Abdallah Shkoukani1, Abhinav Srinath1, Agnieszka Stadnik1, Romuald Girard1, Robert Shenkar1, Adrienne Sheline2, Kristen Dahlem2, Cornelia Lee2, Kelly Flemming3, Issam A Awad4. 1. The Neurovascular Surgery Program, Department of Neurological Surgery, University of Chicago Medicine and Biological Sciences, Chicago, Illinois, USA. 2. Angioma Alliance, Norfolk, Virginia, USA. 3. Department of Neurology, Mayo Clinic, Rochester, Minnesota, USA. 4. The Neurovascular Surgery Program, Department of Neurological Surgery, University of Chicago Medicine and Biological Sciences, Chicago, Illinois, USA. Electronic address: iawad@bsd.uchicago.edu.

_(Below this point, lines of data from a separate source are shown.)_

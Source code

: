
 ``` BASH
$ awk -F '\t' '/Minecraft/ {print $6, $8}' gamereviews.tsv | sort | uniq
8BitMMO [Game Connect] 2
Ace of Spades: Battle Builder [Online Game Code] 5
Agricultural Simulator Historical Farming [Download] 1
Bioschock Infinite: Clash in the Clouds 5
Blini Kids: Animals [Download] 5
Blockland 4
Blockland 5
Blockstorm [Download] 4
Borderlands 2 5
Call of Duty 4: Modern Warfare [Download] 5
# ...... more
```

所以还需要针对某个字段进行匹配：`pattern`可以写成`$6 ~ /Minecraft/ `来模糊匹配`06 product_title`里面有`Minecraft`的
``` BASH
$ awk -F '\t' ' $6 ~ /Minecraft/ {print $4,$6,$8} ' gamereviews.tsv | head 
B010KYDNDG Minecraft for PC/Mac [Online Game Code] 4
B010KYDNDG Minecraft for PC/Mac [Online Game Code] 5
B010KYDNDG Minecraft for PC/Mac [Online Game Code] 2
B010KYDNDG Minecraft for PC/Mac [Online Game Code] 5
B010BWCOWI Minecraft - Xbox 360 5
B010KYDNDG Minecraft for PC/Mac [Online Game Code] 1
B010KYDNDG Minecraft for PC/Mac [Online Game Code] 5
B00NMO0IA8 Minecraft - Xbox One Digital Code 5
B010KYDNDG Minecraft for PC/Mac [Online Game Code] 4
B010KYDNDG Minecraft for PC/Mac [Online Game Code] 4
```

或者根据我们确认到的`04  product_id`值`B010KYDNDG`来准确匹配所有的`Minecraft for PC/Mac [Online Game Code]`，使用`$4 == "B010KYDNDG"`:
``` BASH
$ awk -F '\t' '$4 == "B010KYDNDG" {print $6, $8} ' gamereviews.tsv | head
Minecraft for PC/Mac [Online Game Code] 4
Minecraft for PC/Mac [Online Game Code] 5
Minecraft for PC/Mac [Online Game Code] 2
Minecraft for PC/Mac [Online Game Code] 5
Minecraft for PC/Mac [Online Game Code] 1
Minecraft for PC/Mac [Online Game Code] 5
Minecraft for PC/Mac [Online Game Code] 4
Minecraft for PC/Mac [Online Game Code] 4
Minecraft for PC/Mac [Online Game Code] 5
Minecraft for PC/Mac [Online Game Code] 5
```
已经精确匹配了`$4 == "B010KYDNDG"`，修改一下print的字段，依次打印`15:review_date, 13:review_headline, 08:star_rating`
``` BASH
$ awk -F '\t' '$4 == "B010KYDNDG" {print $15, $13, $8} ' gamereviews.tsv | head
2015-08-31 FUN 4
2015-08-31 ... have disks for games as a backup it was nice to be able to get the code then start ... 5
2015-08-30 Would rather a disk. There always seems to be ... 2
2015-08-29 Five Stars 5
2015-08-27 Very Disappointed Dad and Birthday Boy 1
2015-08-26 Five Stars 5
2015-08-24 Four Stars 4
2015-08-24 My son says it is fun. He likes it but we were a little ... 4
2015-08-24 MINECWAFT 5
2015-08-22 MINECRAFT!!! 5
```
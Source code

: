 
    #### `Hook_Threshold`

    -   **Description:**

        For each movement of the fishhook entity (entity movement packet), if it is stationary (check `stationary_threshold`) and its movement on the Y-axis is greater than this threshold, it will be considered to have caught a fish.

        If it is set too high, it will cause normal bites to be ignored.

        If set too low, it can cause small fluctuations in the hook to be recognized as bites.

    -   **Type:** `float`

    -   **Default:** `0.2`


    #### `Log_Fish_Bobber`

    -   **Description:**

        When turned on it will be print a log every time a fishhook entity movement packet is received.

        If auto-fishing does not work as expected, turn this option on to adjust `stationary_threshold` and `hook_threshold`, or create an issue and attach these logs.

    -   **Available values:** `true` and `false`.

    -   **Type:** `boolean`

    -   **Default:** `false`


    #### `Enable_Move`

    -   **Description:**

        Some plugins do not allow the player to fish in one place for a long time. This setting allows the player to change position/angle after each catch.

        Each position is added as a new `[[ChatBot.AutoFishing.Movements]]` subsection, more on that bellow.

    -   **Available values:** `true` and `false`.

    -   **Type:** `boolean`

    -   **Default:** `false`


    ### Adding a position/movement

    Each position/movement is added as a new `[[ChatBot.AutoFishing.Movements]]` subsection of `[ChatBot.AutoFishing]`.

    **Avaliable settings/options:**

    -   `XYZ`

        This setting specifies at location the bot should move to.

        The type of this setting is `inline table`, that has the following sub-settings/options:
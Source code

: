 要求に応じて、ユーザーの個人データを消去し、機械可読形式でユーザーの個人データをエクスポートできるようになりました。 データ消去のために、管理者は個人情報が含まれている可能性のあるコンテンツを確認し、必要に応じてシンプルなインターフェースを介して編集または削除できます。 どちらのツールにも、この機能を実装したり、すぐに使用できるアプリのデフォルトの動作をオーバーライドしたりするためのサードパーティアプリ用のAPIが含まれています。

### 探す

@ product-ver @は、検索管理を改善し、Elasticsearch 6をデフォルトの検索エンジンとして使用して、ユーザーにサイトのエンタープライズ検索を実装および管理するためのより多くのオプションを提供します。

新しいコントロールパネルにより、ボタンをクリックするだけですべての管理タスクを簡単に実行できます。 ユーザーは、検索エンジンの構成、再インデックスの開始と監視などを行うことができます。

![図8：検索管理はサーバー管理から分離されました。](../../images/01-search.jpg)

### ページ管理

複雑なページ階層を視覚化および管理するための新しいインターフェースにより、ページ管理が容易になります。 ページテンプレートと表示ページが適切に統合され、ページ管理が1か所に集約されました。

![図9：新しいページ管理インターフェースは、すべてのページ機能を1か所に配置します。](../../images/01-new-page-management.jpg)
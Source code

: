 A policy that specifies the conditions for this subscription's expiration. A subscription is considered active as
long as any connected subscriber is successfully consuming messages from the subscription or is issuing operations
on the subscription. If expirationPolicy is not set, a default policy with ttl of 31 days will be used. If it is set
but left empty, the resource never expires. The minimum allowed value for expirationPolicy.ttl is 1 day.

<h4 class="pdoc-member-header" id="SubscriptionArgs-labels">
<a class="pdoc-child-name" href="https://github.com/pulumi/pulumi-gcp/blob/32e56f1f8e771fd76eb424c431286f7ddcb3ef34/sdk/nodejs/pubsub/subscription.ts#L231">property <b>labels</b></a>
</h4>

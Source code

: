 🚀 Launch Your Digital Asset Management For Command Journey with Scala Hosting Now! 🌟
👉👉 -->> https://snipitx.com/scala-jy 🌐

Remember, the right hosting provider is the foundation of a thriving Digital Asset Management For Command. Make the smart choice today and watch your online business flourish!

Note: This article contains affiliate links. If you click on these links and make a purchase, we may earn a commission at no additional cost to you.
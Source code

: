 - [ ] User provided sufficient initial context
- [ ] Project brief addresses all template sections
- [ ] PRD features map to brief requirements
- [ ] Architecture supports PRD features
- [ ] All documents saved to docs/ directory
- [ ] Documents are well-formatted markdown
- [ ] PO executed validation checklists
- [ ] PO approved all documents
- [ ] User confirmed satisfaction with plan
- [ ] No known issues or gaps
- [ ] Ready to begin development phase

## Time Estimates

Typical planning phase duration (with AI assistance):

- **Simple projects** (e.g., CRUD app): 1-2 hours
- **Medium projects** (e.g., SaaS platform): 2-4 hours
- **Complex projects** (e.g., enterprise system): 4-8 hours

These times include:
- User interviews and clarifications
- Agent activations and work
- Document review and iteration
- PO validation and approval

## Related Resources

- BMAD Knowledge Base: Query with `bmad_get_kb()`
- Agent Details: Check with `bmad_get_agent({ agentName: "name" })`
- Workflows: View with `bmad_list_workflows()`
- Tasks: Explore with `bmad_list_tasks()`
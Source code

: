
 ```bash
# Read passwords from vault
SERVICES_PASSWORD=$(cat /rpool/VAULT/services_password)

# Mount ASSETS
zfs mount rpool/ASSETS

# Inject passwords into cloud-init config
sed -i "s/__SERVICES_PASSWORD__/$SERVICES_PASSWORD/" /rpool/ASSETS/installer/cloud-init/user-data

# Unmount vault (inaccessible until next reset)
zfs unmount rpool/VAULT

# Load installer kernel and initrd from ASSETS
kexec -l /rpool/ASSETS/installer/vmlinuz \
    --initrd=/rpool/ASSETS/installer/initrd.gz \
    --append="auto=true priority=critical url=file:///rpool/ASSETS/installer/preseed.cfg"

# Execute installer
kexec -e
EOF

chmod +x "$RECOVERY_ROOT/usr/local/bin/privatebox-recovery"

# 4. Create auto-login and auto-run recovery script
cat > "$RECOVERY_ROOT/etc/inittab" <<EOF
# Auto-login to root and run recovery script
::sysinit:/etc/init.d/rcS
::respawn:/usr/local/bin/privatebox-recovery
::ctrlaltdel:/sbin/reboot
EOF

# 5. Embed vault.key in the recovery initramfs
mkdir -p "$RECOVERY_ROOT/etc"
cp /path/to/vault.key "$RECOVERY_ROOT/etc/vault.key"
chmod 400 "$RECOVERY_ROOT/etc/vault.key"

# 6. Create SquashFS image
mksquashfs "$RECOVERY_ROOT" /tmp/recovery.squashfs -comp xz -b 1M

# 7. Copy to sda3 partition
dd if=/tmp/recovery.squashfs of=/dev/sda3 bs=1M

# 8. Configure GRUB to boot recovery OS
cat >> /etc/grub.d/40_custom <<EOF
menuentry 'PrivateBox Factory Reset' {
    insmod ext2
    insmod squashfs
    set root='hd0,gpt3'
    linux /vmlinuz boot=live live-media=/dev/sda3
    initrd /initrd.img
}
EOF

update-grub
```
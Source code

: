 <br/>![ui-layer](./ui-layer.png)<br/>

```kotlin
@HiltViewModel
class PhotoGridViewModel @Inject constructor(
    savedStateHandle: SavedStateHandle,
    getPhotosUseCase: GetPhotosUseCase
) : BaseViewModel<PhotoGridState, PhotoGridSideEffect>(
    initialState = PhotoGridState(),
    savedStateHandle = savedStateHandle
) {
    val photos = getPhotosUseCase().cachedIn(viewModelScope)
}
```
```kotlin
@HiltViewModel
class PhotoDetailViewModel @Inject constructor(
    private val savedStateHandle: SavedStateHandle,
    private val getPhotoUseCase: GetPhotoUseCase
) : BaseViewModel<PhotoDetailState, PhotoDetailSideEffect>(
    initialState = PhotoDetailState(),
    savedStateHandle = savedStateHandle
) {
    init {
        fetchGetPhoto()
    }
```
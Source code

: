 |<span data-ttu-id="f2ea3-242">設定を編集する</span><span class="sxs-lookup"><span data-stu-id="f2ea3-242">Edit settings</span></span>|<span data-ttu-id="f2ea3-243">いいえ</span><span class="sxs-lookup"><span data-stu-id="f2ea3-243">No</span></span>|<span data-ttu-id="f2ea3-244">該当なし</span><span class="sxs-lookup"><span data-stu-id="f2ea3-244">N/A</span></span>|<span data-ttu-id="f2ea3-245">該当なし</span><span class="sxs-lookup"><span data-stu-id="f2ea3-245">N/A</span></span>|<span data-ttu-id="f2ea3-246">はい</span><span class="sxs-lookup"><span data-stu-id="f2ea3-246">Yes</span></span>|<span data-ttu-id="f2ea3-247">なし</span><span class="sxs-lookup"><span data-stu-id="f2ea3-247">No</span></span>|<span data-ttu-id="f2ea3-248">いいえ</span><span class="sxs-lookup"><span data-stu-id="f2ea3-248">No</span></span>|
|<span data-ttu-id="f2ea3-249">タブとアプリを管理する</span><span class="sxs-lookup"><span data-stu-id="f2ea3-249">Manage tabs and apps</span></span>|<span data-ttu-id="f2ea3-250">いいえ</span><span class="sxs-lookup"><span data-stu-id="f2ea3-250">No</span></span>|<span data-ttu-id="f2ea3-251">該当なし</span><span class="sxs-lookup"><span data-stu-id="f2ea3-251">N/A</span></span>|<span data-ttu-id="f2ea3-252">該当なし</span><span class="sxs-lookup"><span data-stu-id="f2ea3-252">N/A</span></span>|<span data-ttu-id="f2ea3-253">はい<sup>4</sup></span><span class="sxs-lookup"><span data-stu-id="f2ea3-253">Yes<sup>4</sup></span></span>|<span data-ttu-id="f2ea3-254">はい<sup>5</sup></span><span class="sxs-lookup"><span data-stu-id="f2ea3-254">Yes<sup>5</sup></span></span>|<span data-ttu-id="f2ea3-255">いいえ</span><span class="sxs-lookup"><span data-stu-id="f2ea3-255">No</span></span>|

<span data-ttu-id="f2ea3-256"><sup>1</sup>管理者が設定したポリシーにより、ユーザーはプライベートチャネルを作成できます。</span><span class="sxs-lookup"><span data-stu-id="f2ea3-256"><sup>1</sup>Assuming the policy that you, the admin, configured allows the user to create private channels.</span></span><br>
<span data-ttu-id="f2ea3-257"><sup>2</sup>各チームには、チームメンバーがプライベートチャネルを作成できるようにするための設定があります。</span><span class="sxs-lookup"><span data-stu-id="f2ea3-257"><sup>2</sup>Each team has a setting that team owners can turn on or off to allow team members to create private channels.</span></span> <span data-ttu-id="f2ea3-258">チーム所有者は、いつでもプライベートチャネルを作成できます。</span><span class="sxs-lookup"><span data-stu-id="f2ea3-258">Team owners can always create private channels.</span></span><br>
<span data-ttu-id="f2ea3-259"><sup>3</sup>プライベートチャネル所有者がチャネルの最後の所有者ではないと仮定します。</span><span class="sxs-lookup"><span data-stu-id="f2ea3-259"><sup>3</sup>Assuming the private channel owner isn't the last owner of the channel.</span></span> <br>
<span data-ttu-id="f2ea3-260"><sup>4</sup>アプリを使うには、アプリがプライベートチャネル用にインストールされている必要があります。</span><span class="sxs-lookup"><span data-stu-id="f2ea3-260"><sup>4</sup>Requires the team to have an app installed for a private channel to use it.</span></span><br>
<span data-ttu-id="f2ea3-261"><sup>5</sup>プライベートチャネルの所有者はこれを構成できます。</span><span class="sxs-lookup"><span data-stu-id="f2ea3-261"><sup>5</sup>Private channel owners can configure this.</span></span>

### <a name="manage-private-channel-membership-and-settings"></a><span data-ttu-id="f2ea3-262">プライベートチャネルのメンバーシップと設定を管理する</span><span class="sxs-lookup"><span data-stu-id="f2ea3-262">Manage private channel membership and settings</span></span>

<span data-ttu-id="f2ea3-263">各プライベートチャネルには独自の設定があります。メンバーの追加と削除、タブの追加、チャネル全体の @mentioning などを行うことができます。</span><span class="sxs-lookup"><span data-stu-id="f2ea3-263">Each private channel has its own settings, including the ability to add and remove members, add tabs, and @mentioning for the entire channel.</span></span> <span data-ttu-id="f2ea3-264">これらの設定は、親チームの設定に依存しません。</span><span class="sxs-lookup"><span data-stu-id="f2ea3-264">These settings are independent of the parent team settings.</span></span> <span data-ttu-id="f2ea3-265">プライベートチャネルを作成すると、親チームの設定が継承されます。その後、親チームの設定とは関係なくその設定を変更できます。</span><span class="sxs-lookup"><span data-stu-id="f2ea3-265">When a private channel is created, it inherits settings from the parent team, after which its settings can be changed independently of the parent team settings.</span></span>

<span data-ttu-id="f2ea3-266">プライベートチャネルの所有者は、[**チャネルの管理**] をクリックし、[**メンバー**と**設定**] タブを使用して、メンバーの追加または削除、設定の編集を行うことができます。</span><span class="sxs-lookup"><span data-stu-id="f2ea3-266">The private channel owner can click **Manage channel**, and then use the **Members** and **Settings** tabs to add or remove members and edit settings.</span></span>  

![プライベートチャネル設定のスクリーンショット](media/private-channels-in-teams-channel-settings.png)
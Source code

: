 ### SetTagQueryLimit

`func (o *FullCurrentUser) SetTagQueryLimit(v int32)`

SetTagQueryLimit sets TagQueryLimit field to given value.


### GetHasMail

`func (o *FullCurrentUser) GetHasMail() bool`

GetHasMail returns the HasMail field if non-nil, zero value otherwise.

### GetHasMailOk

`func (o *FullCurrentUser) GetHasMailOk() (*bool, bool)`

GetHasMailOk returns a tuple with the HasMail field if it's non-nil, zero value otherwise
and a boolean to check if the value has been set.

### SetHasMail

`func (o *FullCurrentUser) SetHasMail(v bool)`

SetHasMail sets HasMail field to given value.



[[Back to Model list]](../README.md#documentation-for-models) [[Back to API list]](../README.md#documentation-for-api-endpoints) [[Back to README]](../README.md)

Novel coronavirus disease 2019 (COVID-19) has caused confirmed infections in more than 30 million Americans by April 2021, and 130 million worldwide, with a case fatality rate of up to 2-10% (https://ourworldindata.org/coronavirus/). It can cause ischemic and hemorrhagic strokes secondary to coagulopathy and endothelial injury. These same factors play a role in Cerebral Cavernous Malformation (CCM), an uncommon hemorrhagic neurovascular disease characterized by grossly dilated vascular “caverns” lined by a single layer of dysfunctional endothelium. We sought hypothesis-generating observations whether CCM patients contracting COVID-19 have a more severe illness, including a potentially higher risk of hemorrhagic events.
Patients and methods
A self-reporting CCM-COVID-19 registry was launched in March 2020 via the Angioma Alliance CCM patient advocacy group (www.angioma.org). An initial announcement was sent to approximately 2,000 CCM patients registered with the Angioma Alliance, and the registry was featured on the Alliance homepage website, as a pinned announcement in its Facebook group (5,500 members), and in newsletter mailed to 800 homes and emailed to 4,000 recipients. The registry was further featured in three webinars in August 2020 (850 views), October 20 (350 views) and February 2021 (671 views). Patients 18 years or older were sought, with at least one non-resected CCM brain lesion, who had a positive laboratory diagnosis of COVID-19. Ninety-one CCM patients registered personally or through a designated healthcare surrogate between March 25, 2020 and April 5, 2021. Per University of Chicago Medicine Investigational Review Board approved protocol (#20-0619), the 91 registered patients were contacted approximately 1 month after their declared COVID-19 diagnosis for screening and consent. Thirty were not reachable, 9 had no confirmed COVID-19 infection, and the remaining 52 subjects were enrolled with data related to their demographics, CCM disease features and COVID-19 illness collected.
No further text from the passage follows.